(Stored data)
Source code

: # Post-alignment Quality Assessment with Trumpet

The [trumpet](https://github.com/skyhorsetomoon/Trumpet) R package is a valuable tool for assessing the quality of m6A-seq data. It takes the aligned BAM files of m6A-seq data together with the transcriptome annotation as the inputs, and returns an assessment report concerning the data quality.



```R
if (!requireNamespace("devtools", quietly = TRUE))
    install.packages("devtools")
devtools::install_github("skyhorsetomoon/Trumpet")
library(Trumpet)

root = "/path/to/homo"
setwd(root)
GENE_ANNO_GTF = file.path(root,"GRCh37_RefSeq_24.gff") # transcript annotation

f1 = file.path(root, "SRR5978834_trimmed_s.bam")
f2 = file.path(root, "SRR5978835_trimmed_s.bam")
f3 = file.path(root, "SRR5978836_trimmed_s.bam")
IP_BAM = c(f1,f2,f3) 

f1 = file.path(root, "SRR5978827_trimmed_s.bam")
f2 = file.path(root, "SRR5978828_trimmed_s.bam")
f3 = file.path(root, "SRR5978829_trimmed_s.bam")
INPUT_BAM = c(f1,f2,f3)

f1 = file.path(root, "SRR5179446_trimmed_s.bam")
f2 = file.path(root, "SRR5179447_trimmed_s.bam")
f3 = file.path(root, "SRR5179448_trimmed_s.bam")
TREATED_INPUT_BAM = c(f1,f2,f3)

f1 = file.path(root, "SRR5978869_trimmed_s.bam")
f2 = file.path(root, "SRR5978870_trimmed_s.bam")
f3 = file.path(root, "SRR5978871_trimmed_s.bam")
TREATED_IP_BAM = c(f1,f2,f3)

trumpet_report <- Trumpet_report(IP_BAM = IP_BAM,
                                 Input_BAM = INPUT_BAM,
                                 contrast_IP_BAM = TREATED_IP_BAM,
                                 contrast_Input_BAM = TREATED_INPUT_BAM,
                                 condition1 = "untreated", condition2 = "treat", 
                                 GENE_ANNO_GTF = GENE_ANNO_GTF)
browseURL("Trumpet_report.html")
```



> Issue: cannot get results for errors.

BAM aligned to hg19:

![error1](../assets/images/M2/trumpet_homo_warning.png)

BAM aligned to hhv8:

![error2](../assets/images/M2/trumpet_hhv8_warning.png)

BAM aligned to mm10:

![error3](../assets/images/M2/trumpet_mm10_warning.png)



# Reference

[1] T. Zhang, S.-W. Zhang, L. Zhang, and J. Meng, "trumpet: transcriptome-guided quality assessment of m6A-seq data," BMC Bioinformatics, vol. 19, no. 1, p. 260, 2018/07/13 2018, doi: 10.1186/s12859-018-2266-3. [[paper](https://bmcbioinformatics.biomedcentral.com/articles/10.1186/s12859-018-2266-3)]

--

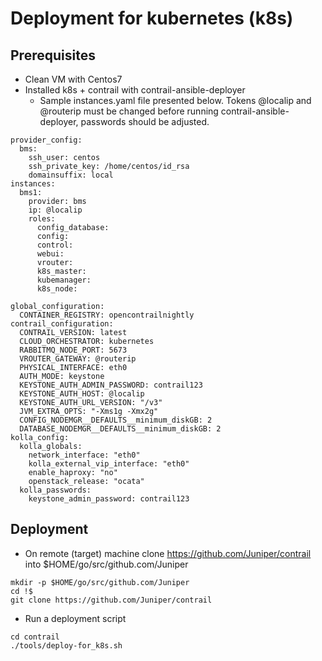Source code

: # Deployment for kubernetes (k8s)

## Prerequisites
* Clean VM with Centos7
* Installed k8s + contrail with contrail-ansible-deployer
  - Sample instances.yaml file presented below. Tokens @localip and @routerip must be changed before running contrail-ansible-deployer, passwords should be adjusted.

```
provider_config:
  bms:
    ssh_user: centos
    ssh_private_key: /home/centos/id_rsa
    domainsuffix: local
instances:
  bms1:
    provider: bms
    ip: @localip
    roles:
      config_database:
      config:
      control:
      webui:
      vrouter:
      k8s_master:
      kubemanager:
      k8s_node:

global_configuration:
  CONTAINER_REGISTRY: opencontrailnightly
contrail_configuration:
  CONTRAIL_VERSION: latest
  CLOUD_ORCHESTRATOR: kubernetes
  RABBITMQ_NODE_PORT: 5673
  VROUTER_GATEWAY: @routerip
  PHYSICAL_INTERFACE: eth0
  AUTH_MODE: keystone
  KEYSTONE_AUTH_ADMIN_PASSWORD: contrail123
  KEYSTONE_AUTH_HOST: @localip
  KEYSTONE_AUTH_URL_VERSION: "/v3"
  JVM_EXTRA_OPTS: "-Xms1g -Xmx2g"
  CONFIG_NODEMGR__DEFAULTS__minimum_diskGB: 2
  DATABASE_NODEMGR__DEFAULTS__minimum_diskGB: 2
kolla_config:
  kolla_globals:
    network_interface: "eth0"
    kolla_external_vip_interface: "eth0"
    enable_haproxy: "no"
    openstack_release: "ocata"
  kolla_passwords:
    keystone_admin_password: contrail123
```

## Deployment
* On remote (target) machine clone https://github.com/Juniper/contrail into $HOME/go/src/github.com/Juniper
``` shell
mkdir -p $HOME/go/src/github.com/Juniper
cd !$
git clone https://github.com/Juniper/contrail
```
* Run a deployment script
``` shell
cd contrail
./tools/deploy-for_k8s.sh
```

==

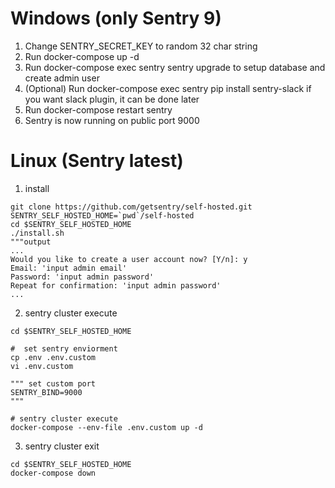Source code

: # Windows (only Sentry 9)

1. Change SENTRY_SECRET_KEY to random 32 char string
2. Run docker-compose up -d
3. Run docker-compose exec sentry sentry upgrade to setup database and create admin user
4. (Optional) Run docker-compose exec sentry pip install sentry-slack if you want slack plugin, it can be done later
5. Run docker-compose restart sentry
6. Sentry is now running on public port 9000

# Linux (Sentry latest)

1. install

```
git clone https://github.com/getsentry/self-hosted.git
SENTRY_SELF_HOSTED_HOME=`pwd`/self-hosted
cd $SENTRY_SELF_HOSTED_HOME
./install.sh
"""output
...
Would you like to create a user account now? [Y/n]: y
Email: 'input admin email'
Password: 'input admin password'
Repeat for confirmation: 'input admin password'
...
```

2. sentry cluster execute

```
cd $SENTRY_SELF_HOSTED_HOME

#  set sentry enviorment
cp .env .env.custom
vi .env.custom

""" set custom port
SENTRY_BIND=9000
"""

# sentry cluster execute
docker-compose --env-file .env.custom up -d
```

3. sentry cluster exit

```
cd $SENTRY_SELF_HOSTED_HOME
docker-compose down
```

**What is being asked**
Working through the entries line by line, count those containing "skyhorsetomoon" and report only the number.

**Answer**
2